一方でやっぱり茨の道だなあと思うのが、NPO・社会起業の部分で、だからその事業で社会問題に取り組むということと、事業で収益を上げるということが、切り分けられてないんですよね。僕は割とずるい人なので、稼ぐところと稼がないところが切り分けられた方が楽じゃないか、とか思っちゃうんだけど、久しく語られてきた社会起業のメソッドって先述した「社会のために良いことをしながらビジネスで稼ぐ」ってロジックで、それ結構成立させるの難しいなあという感じが改めてしてます。

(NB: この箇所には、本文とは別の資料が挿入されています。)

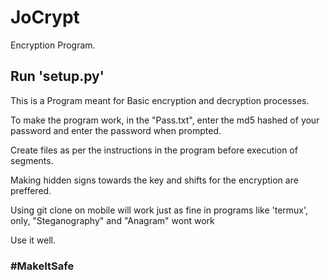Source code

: # JoCrypt

Encryption Program.

## Run 'setup.py'

This is a Program meant for Basic encryption and decryption processes.

To make the program work, in the "Pass.txt", enter the md5 hashed of your password and enter the password when prompted.

Create files as per the instructions in the program before execution of segments.

Making hidden signs towards the key and shifts for the encryption are preffered.

Using git clone on mobile will work just as fine in programs like 'termux', only, "Steganography" and "Anagram" wont work

Use it well.

### #MakeItSafe
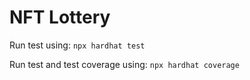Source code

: # NFT Lottery

Run test using: `npx hardhat test`

Run test and test coverage using: `npx hardhat coverage`

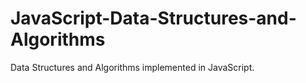# JavaScript-Data-Structures-and-Algorithms
Data Structures and Algorithms implemented in JavaScript.
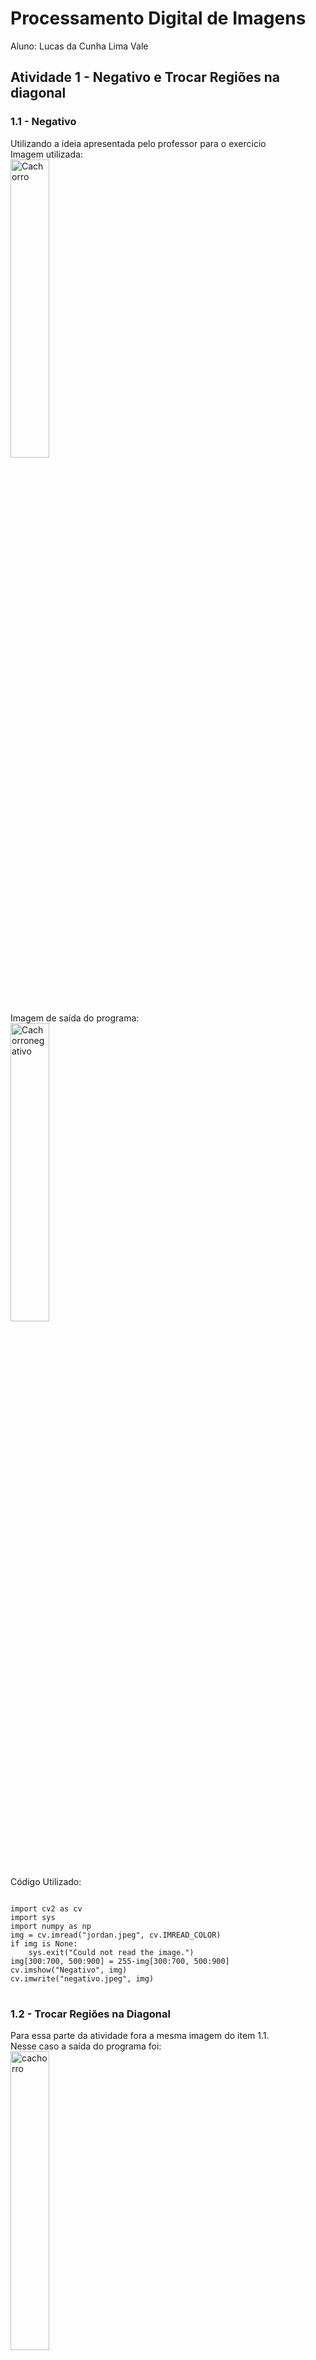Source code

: <html lang="pr-br">
<head>
</head>
<body>
<h1>Processamento Digital de Imagens</h1>
<p>Aluno: Lucas da Cunha Lima Vale
</p>
<h2>Atividade 1 - Negativo e Trocar Regiões na diagonal</h2>
<h3>1.1 - Negativo</h3>
Utilizando a ideia apresentada pelo professor para o exercicio <br>
Imagem utilizada:<br>
<img src="jordan.jpeg" alt="Cachorro" style="width:35%"/><br>
Imagem de saída do programa:<br>
<img src="https://github.com/lucasclv/Processamento-Digital-de-Imagem/blob/7a109c1059ff0f3512bff86be21ebf62f2d96a4c/negativo.jpeg" alt="Cachorronegativo"style="width:35%"><br>
Código Utilizado:<br>
<pre class="prettyprint">
<code>
import cv2 as cv
import sys
import numpy as np
img = cv.imread("jordan.jpeg", cv.IMREAD_COLOR)
if img is None:
    sys.exit("Could not read the image.")
img[300:700, 500:900] = 255-img[300:700, 500:900]
cv.imshow("Negativo", img)
cv.imwrite("negativo.jpeg", img)
</code>
</pre>
<h3>1.2 - Trocar Regiões na Diagonal</h3>
<p>
Para essa parte da atividade fora a mesma imagem do item 1.1.<br>
Nesse caso a saída do programa foi:<br>
<img src="jordantrocado.png" alt="cachorro"style="width:35%"><br>
Código Utilizado:<br>
<pre class="prettyprint">
<code>
import cv2 as cv
import sys
import numpy as np
img = cv.imread(cv.samples.findFile("jordan.jpeg"))
if img2 is None:
    sys.exit("Could not read the image.")
print('Largura em pixels: ', end='')  
print(img.shape[1]) #largura da imagem
l=img.shape[1]
print('Altura em pixels: ', end='')  
print(img.shape[0]) #altura da imagem
a=img.shape[0]
print('Qtde de canais: ', end='')  
print(img.shape[2])
img2=img.copy()
ma=800
ml=450
for x in range(0,a):
    for y in range(0,l):
        if x<ml and y<ma:
            img2[x, y]=img[x+ml, y+ma]
        if x<ml and y>ma:
            img2[x, y]=img[x+ml, y-ma]
        if x>ml and y<ma:
            img2[x, y]=img[x-ml, y+ma]
        if x>ml and y>ma:
            img2[x, y]=img[x-ml, y-ma]
cv.imshow("cachorrotrocado", img2)
cv.imwrite("jordantrocado.png", img2)
</code>
</pre>
</p>
<h2>Atividade 2 - Detector de Objetos</h2>
<h3>2.1 - Detector</h3>
<p>
Para resolvermos o problema da contagem de objetos que seja acima de 255 podemos colocar um contador que conte quantas vezes o contador atual atingiu o 255, toda vez que atingir o 255 zera este contador, zerar o contador enquanto que armazenamos no número de vezes que ele chegou ao valor de 255, no final do laço somaríamos mais assim o contador que conta as vezes que o contador inicial chega até 255 multiplicado por 255 mais o valor do contador inicial daria o total de objetos na imagem.<br>
Utilizando a ideia apresentada pelo professor:<br>
Imagem de entrada:<br>
<img src="bolhas.png" alt="Objetos"style="width:35%"><br>
Imagem sem objetos na borda:<br>
<img src="bolhas2.png" alt="Objetos"style="width:35%"><br>
Contagem:<br>
<img src="contador.png" alt="Janela CMD"style="width:35%"><br>
Código Utilizado:<br>
<pre class="prettyprint">
<code>
import cv2 as cv
import sys
import numpy as np
img = cv.imread(cv.samples.findFile("bolhas.png"))
if img is None:
    sys.exit("Could not read the image.")
imgflood = img.copy()
print('Largura em pixels: ', end='')  
print(img.shape[1]) #largura da imagem
l=img.shape[1]
print('Altura em pixels: ', end='')  
print(img.shape[0]) #altura da imagem
a=img.shape[0]
print('Qtde de canais: ', end='')  
print(img.shape[2])
mask = np.zeros((a+2, l+2), np.uint8)
c=0
cb=0
for x in range (0, a):
    cv.floodFill(imgflood, mask, (0,x), (0, 0, 0))
    cv.floodFill(imgflood, mask, (x,0), (0, 0, 0))
    cv.floodFill(imgflood, mask, (a-1,x), (0, 0, 0))
    cv.floodFill(imgflood, mask, (x,a-1), (0, 0, 0))
cv.imwrite("bolhas2.png", imgflood)
img=imgflood.copy()
for x in  range (0, a-1):
    for y in range (0, l-1):
       if imgflood[x, y, 2]==255:
            c+=1
            cv.floodFill(imgflood, mask, (y, x), (0, 0, 0))
cv.floodFill(img,None, (0, 0), (255, 255, 255));
cv.imshow("Display window", img)
cv.imwrite("bolhasvazias.png", img)
for x in  range (0, a-1):
    for y in range (0, l-1):
       if img[x, y, 2]==0:
            cb+=1
            cv.floodFill(img, mask, (y, x), (255, 255, 255))
print ('quantidade de objetos: ' ,c)
print ('quantidade de objetos sem buraco: ' ,cb)
print ('quantidade de objetos com buraco: ' ,c-cb)
cv.imwrite("bolhas3.png", imgflood)
</code>
</pre>
</p>
<h2>Atividade 3 - Equalizador de Histograma</h2>	
<p>
Utilizando a ideia apresentada pelo professor:<br>
Imagem utilizada:<br>
<img src="jordan3.jpeg" alt="cachorro"style="width:35%"><br>
Imagem de saída do programa em escala de cinza a esquerda sem equalização e a direita com equalização:<br>
<img src="cachorros.png" alt="cachorros"style="width:35%"><br>
Histograma:<br>
<img src="histograma.png" alt="histograma"style="width:35%"><br>
Código utilizado:<br>
<pre class="prettyprint">
<code>
import sys
import numpy as np
from matplotlib import pyplot as plt
img = cv.imread(cv.samples.findFile("jordan3.jpeg"))
if img is None:
    sys.exit("Could not read the image.")
print('Largura em pixels: ', end='')  
print(img.shape[1]) #largura da imagem
l=img.shape[1]
print('Altura em pixels: ', end='')  
print(img.shape[0]) #altura da imagem
a=img.shape[0]
print('Qtde de canais: ', end='')  
print(img.shape[2])
img = cv.cvtColor(img, cv.COLOR_BGR2GRAY)
hist = cv.calcHist([img], [0], None, [256], [0, 256])
equ = cv.equalizeHist(img)
res = np.hstack((img,equ))
hist2 = cv.calcHist([equ], [0], None, [256], [0, 256])
hist2 /= hist2.sum()
plt.figure()
plt.axis("off")
#plt.imshow(cv.cvtColor(img, cv.COLOR_GRAY2RGB))
# plot the histogram
#plt.figure()
plt.title("Histograma")
#plt.plot(hist)
plt.xlim([0, 256])
plt.plot(hist2)
plt.xlim([0, 256])
cv.imshow("Display window", res)
cv.imwrite("cachorros.png", res)
plt.show()
</code>
</pre>
</p>
<h2>Atividade 4 - Laplaciano do Gaussiano</h2>	
<p>
Utilizando a ideia apresentada pelo professor:<br>
Imagens obtidas:<br>
<img src="laplace.png" alt="cachorro"style="width:35%"><br>
Código utilizado:<br>
<pre class="prettyprint">
<code>
import numpy as np
import cv2 as cv
from matplotlib import pyplot as plt
img = cv.imread('jordan.jpeg',0)
laplacian = cv.Laplacian(img,cv.CV_16S,ksize=19)
blur = cv.GaussianBlur(img,(9,9),0)
laplacegauss = cv.Laplacian(blur,cv.CV_16S,ksize=19)
plt.subplot(2,2,1),plt.imshow(img,cmap = 'gray')
plt.title('Original'), plt.xticks([]), plt.yticks([])
plt.subplot(2,2,2),plt.imshow(laplacian,cmap = 'gray')
plt.title('Laplace'), plt.xticks([]), plt.yticks([])
plt.subplot(2,2,3),plt.imshow(blur,cmap = 'gray')
plt.title('Gaussiana'), plt.xticks([]), plt.yticks([])
plt.subplot(2,2,4),plt.imshow(laplacegauss,cmap = 'gray')
plt.title('LaPlace da Gaussiana'), plt.xticks([]), plt.yticks([])
plt.show()
</code>
</pre>
</p>
</body>
</html>
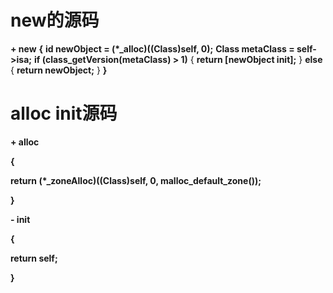 # new的源码
**+ new**  **{**
**id newObject = (*_alloc)((Class)self, 0);**
**Class metaClass = self->isa;**
**if (class_getVersion(metaClass) > 1)** {
**return [newObject init];**
} **else** {
**return newObject;**
}
**}**

# alloc init源码

**+ alloc**

**{**

**return (*_zoneAlloc)((Class)self, 0, malloc_default_zone());**

**}**

**- init**

**{**

**return self;**

**}**
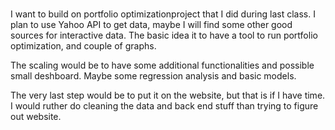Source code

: #

I want to build on portfolio optimizationproject that I did during last class. I plan to use Yahoo API to get data, maybe I will find some other good sources for interactive data. The basic idea it to have a tool to run portfolio optimization, and couple of graphs. 

The scaling would be to have some additional functionalities and possible small deshboard. Maybe some regression analysis and basic models. 

The very last step would be to put it on the website, but that is if I have time. I would ruther do cleaning the data and back end stuff than trying to figure out website. 


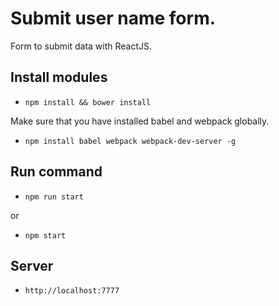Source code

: # Submit user name form.
Form to submit data with ReactJS.

## Install modules

* `npm install && bower install`

Make sure that you have installed babel and webpack globally.

* `npm install babel webpack webpack-dev-server -g`

## Run command

* `npm run start`

or

* `npm start`

## Server 

* `http://localhost:7777`

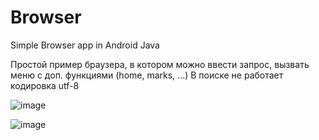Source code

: # Browser
Simple Browser app in Android Java

Простой пример браузера, в котором можно ввести запрос, вызвать меню с доп. функциями (home, marks, ...)
В поиске не работает кодировка utf-8

![image](https://user-images.githubusercontent.com/51761775/61172073-6cbd6e80-a588-11e9-9b04-7fc0e8bdbe88.png)

![image](https://user-images.githubusercontent.com/51761775/61172089-8ced2d80-a588-11e9-98f7-56b5dd079c1c.png)
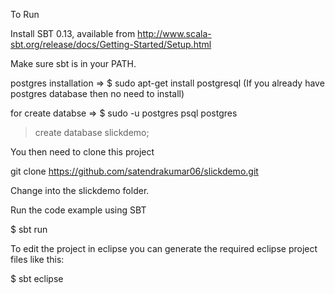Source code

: To Run

Install SBT 0.13, available from http://www.scala-sbt.org/release/docs/Getting-Started/Setup.html

Make sure sbt is in your PATH.

postgres installation => 
$ sudo apt-get install postgresql (If you already have postgres database then no need to install)

for create databse => 
 $ sudo -u postgres psql postgres 
 > create database slickdemo;
 
You then need to clone this project

git clone  https://github.com/satendrakumar06/slickdemo.git

Change into the slickdemo folder.

Run the code example using SBT

$ sbt run

To edit the project in eclipse you can generate the required eclipse project files like this:

$ sbt eclipse
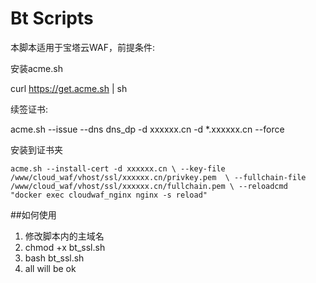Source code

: # Bt Scripts

本脚本适用于宝塔云WAF，前提条件:

安装acme.sh

curl  https://get.acme.sh | sh

续签证书:

acme.sh --issue --dns dns_dp -d xxxxxx.cn -d *.xxxxxx.cn --force

安装到证书夹

`acme.sh --install-cert -d xxxxxx.cn \
--key-file       /www/cloud_waf/vhost/ssl/xxxxxx.cn/privkey.pem  \
--fullchain-file /www/cloud_waf/vhost/ssl/xxxxxx.cn/fullchain.pem \
--reloadcmd     "docker exec cloudwaf_nginx nginx -s reload" `

##如何使用
1. 修改脚本内的主域名
2. chmod +x bt_ssl.sh
3. bash bt_ssl.sh
4. all will be ok
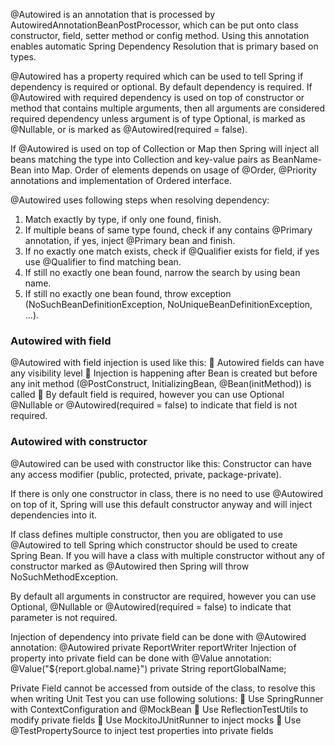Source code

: @Autowired is an annotation that is processed by AutowiredAnnotationBeanPostProcessor, which can be put onto class constructor, field, setter method or config method. Using this annotation enables automatic Spring Dependency Resolution that is primary based on types.

@Autowired has a property required which can be used to tell Spring if dependency is required or optional. By default dependency is required. If @Autowired with required dependency is used on top
of constructor or method that contains multiple arguments, then all arguments are considered required dependency unless argument is of type Optional, is marked as @Nullable, or is marked as
@Autowired(required = false).

If @Autowired is used on top of Collection or Map then Spring will inject all beans matching the type into Collection and key-value pairs as BeanName-Bean into Map. Order of elements depends on
usage of @Order, @Priority annotations and implementation of Ordered interface.

@Autowired uses following steps when resolving dependency:
1. Match exactly by type, if only one found, finish.
2. If multiple beans of same type found, check if any contains  @Primary annotation, if yes, inject
@Primary bean and finish.
3. If no exactly one match exists, check if @Qualifier exists for field, if yes use @Qualifier to
find matching bean.
4. If still no exactly one bean found, narrow the search by using bean name.
5. If still no exactly one bean found, throw exception (NoSuchBeanDefinitionException,
NoUniqueBeanDefinitionException, …).

### Autowired with field
@Autowired with field injection is used like this:
     Autowired fields can have any visibility level
     Injection is happening after Bean is created but before any init method (@PostConstruct,
    InitializingBean, @Bean(initMethod)) is called
     By default field is required, however you can use Optional @Nullable or @Autowired(required = false) to indicate that field is not required.

### Autowired with constructor
@Autowired can be used with constructor like this:
Constructor can have any access modifier (public, protected, private, package-private).

If there is only one constructor in class, there is no need to use @Autowired on top of it, Spring will use this default constructor anyway and will inject dependencies into it.

If class defines multiple constructor, then you are obligated to use @Autowired to tell Spring which constructor should be used to create Spring Bean. If you will have a class with multiple constructor
without any of constructor marked as @Autowired then Spring will throw NoSuchMethodException.

By default all arguments in constructor are required, however you can use Optional, @Nullable or @Autowired(required = false) to indicate that parameter is not required.

Injection of dependency into private field can be done with @Autowired annotation:
    @Autowired
    private ReportWriter reportWriter
Injection of property into private field can be done with @Value annotation:
    @Value("${report.global.name}")
    private String reportGlobalName;



Private Field cannot be accessed from outside of the class, to resolve this when writing Unit Test you can
use following solutions:
     Use SpringRunner with ContextConfiguration and @MockBean
     Use ReflectionTestUtils to modify private fields
     Use MockitoJUnitRunner to inject mocks
     Use @TestPropertySource to inject test properties into private fields


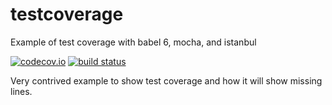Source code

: # testcoverage
Example of test coverage with babel 6, mocha, and istanbul

[![codecov.io](https://codecov.io/github/eddiemoore/testcoverage/coverage.svg?branch=master)](https://codecov.io/github/eddiemoore/testcoverage?branch=master)
[![build status](https://img.shields.io/travis/eddiemoore/testcoverage.svg)](https://travis-ci.org/eddiemoore/testcoverage)

Very contrived example to show test coverage and how it will show missing lines.
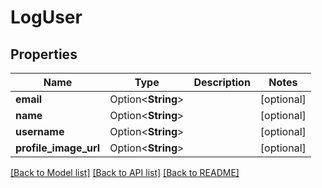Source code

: # LogUser

## Properties

Name | Type | Description | Notes
------------ | ------------- | ------------- | -------------
**email** | Option<**String**> |  | [optional]
**name** | Option<**String**> |  | [optional]
**username** | Option<**String**> |  | [optional]
**profile_image_url** | Option<**String**> |  | [optional]

[[Back to Model list]](../README.md#documentation-for-models) [[Back to API list]](../README.md#documentation-for-api-endpoints) [[Back to README]](../README.md)


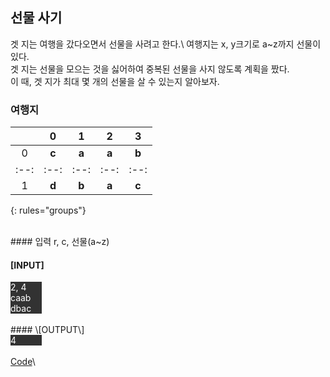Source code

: ## 선물 사기

겟 지는 여행을 갔다오면서 선물을 사려고 한다.\ 
여행지는 x, y크기로 a~z까지 선물이 있다. \
겟 지는 선물을 모으는 것을 싫어하여 중복된 선물을 사지 않도록 계획을 짰다. \
이 때, 겟 지가 최대 몇 개의 선물을 살 수 있는지 알아보자.
<br>

### 여행지

| | 0 | 1 | 2 | 3 | 
|:--:|:--:|:--:|:--:|:--:|
| 0 | **c** | **a** | **a** | **b** |
|:--:|:--:|:--:|:--:|:--:|
| 1 | **d** | **b** | **a** | **c** |
{: rules="groups"}

<br>
#### 입력
r, c, 선물(a~z)

#### \[INPUT\]

<div style="background-color: rgb(50, 50, 50); width: 10%; color: white">
2, 4 <br>
caab <br>
dbac
</div>

<br>
#### \[OUTPUT\]
<div style="background-color: rgb(50, 50, 50); width: 10%; color: white">
4
</div>


<br>
<a href="https://github.com/KangSooHan/algorithm/blob/main/Algorithm/DFS/">Code</a>\
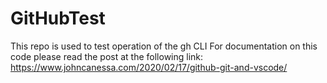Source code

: # GitHubTest
This repo is used to test operation of the gh CLI
For documentation on this code please read the post at the following link:
https://www.johncanessa.com/2020/02/17/github-git-and-vscode/
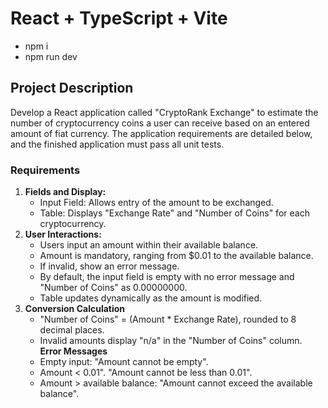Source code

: # React + TypeScript + Vite
- npm i
- npm run dev

## Project Description
Develop a React application called "CryptoRank Exchange" to estimate the number of cryptocurrency coins a user can receive based on an entered amount of fiat currency. The application requirements are detailed below, and the finished application must pass all unit tests.

### Requirements
1. **Fields and Display:**
   - Input Field: Allows entry of the amount to be exchanged.
   - Table: Displays "Exchange Rate" and "Number of Coins" for each cryptocurrency.
2. **User Interactions:**
   - Users input an amount within their available balance.
   - Amount is mandatory, ranging from $0.01 to the available balance.
   - If invalid, show an error message.
   - By default, the input field is empty with no error message and "Number of Coins" as 0.00000000.
   - Table updates dynamically as the amount is modified.
3. **Conversion Calculation**
   - "Number of Coins" = (Amount * Exchange Rate), rounded to 8 decimal places.
   - Invalid amounts display "n/a" in the "Number of Coins" column.\
     **Error Messages**
   - Empty input: "Amount cannot be empty".
   - Amount < 0.01". "Amount cannot be less than 0.01".
   - Amount > available balance: "Amount cannot exceed the available balance".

こないだFacebookに書いたけど、ナイチンゲールかビル・ゲイツか、みたいな話って厳しいなと。どういうことかというと:

お金を稼いでからお金にならないことやろうという話と、お金稼げないけどお金にならないことやろうという話とあったとして、一番サステイナブルなのは、お金にならないこともなることもごっちゃにしてしまえ、ってことじゃないかと思った。乱暴w。

でごっちゃにするとは言ったものの、多分、儲かる部分と儲からない部分は一旦切り分けて、その上で並列的に処理してあげるのが一番やりやすい。これ一致させるの、なんか、なんとか・オブ・エクセレンスの世界で、満塁ホームラン打たないといけないみたいな勝負になっちゃうと思うんですよね。

みたいなことを2月に動き回りながら考えておりました。